Ce néonicotinoïde, interdit en France, est autorisé par la réglementation européenne. Les sénateurs voulaient donc une réintroduction large, accessible à toutes les cultures, tout le temps, mais le gouvernement s’y est opposé. Les sénateurs se sont repliés sur un amendement qui restreint l’usage à des filières qui sont orphelines de traitement et condamnées à mort.

C’est le cas de la filière noisette par exemple. Pour l’instant, il n’y a pas d’alternative, leur rendement a baissé de 70 %. Conserver de la souveraineté est une nécessité, car la France est le 4e consommateur au monde de noisettes. Et on importe énormément de noisettes turques ou italiennes, traitées à l’acétamipride. Le gouvernement a donc opté pour un avis de sagesse, ce sera au Parlement d’arbitrer cette question.

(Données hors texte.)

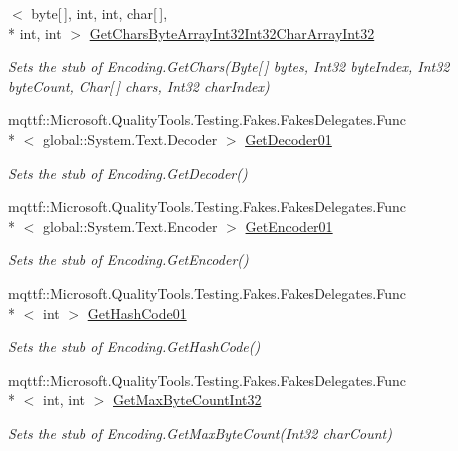 \begin{DoxyCompactItemize}
$<$ byte\mbox{[}$\,$\mbox{]}, int, int, char\mbox{[}$\,$\mbox{]}, \\*
int, int $>$ \hyperlink{class_system_1_1_text_1_1_fakes_1_1_stub_encoding_ab3409d03aaad00bddb0cf60d900b22b1}{Get\-Chars\-Byte\-Array\-Int32\-Int32\-Char\-Array\-Int32}
\begin{DoxyCompactList}\small\item\em Sets the stub of Encoding.\-Get\-Chars(\-Byte\mbox{[}$\,$\mbox{]} bytes, Int32 byte\-Index, Int32 byte\-Count, Char\mbox{[}$\,$\mbox{]} chars, Int32 char\-Index)\end{DoxyCompactList}\item 
mqttf\-::\-Microsoft.\-Quality\-Tools.\-Testing.\-Fakes.\-Fakes\-Delegates.\-Func\\*
$<$ global\-::\-System.\-Text.\-Decoder $>$ \hyperlink{class_system_1_1_text_1_1_fakes_1_1_stub_encoding_a9ac4b003f84ff8ed0cb341441bb1a367}{Get\-Decoder01}
\begin{DoxyCompactList}\small\item\em Sets the stub of Encoding.\-Get\-Decoder()\end{DoxyCompactList}\item 
mqttf\-::\-Microsoft.\-Quality\-Tools.\-Testing.\-Fakes.\-Fakes\-Delegates.\-Func\\*
$<$ global\-::\-System.\-Text.\-Encoder $>$ \hyperlink{class_system_1_1_text_1_1_fakes_1_1_stub_encoding_ab2faf1b17b03875f3a8359771472e889}{Get\-Encoder01}
\begin{DoxyCompactList}\small\item\em Sets the stub of Encoding.\-Get\-Encoder()\end{DoxyCompactList}\item 
mqttf\-::\-Microsoft.\-Quality\-Tools.\-Testing.\-Fakes.\-Fakes\-Delegates.\-Func\\*
$<$ int $>$ \hyperlink{class_system_1_1_text_1_1_fakes_1_1_stub_encoding_ae16fc2ec75b3501a6ff135b9a403fe43}{Get\-Hash\-Code01}
\begin{DoxyCompactList}\small\item\em Sets the stub of Encoding.\-Get\-Hash\-Code()\end{DoxyCompactList}\item 
mqttf\-::\-Microsoft.\-Quality\-Tools.\-Testing.\-Fakes.\-Fakes\-Delegates.\-Func\\*
$<$ int, int $>$ \hyperlink{class_system_1_1_text_1_1_fakes_1_1_stub_encoding_ada66696a8a62921b104bbfd9d83a00a7}{Get\-Max\-Byte\-Count\-Int32}
\begin{DoxyCompactList}\small\item\em Sets the stub of Encoding.\-Get\-Max\-Byte\-Count(\-Int32 char\-Count)\end{DoxyCompactList}\item 

\end{DoxyCompactItemize}
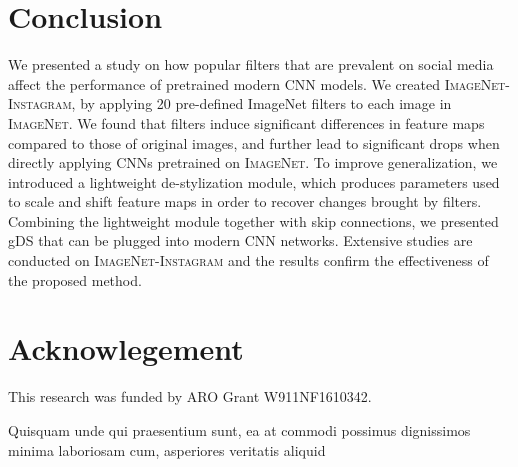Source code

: \documentclass[letterpaper]{article} %
\newcommand{\instagram}{{\scshape ImageNet-Instagram}\xspace}
\newcommand{\imagenet}{{\scshape ImageNet}\xspace}
\newcommand{\gsystem}{gDS\xspace}
\begin{document}
\section{Conclusion}
We presented a study on how popular filters that are prevalent on social media affect the performance of pretrained modern CNN models. We created \instagram, by applying 20 pre-defined ImageNet filters to each image in \imagenet. We found that filters induce significant differences in feature maps compared to those of original images, and further lead to significant drops when directly applying CNNs pretrained on \imagenet. To improve generalization, we introduced a lightweight de-stylization module, which produces parameters used to scale and shift feature maps in order to recover changes brought by filters. Combining the lightweight module together with skip connections, we presented \gsystem that can be plugged into modern CNN networks. Extensive studies are conducted on \instagram and the results confirm the effectiveness of the proposed method.

\section{Acknowlegement}
This research was funded by ARO Grant W911NF1610342.


Quisquam unde qui praesentium sunt, ea at commodi possimus dignissimos minima laboriosam cum, asperiores veritatis aliquid

\end{document}
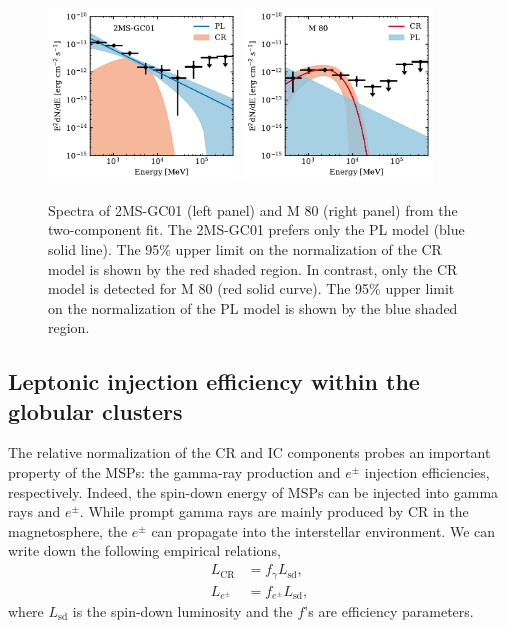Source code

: \documentclass[doublespace,nopageskip]{VTthesis}
\begin{document}
\begin{figure}[htb]
    \centering
    \includegraphics[width=0.45\textwidth]{Figures/Globular/spectra/2comp_0.pdf}
    \includegraphics[width=0.45\textwidth]{Figures/Globular/spectra/2comp_8.pdf}
    \caption{Spectra of 2MS-GC01 (left panel) and M 80 (right panel) from the two-component fit. The 2MS-GC01 prefers only the {PL} model (blue solid line). The 95\% upper limit on the normalization of the CR model is shown by the red shaded region. In contrast, only the CR model is detected for M 80 (red solid curve). The 95\% upper limit on the normalization of the {PL} model is shown by the blue shaded region.}
    \label{fig:global_spectra_ul}
\end{figure}

\subsection{Leptonic injection efficiency within the globular clusters}\label{spectra_fe}

The relative normalization of the CR and IC components probes an important property of the MSPs: the gamma-ray production and $e^\pm$ injection efficiencies, respectively. Indeed, the spin-down energy of MSPs can be injected into gamma rays and $e^\pm$. While prompt gamma rays are mainly produced by CR in the magnetosphere, the $e^\pm$ can propagate into the interstellar environment. We can write down the following empirical relations,
\begin{align}
    L_\mathrm{CR} &= f_\gamma L_\mathrm{sd},\\
    L_{e^\pm} &= f_{e^\pm} L_\mathrm{sd},
\end{align}
where $L_\mathrm{sd}$ is the spin-down luminosity and the $f$'s are efficiency parameters. 
\end{document}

L’accord commercial avec le Mercosur a été scellé par l’UE, malgré le refus de la France. Ou en sont les négociations pour obtenir une minorité de blocage au Conseil européen ?

Ce que j’observe, c’est qu’il n’y a pas une adhésion globale, à part dans quelques pays, comme l’Espagne, le Portugal, l’Allemagne… mais vous avez les Pays-Bas qui sont réticents, les Belges qui ne veulent pas le voter, la Pologne est vent debout. Dès que je peux, j’irai aussi en Italie pour continuer notre travail d’alerte, de sensibilisation et obtenir cette minorité de blocage.

La Commission européenne a confirmé préparer une réserve d’au moins 1 milliard d’euros pour soutenir les agriculteurs qui seraient perdants avec l’accord. Est-ce suffisant ?

C’est ridicule. Pour les 27 pays, 1 milliard ? Vous imaginez ? C’est absolument dérisoire. C’est un marché de dupes, car c’est le plus gros accord commercial jamais conclu. Et il y a des filières qui vont en souffrir terriblement. Le sucre, la volaille, le bœuf, l’éthanol…. Dans les accords commerciaux de libre-échange, ce sont toujours les mêmes filières qui trinquent.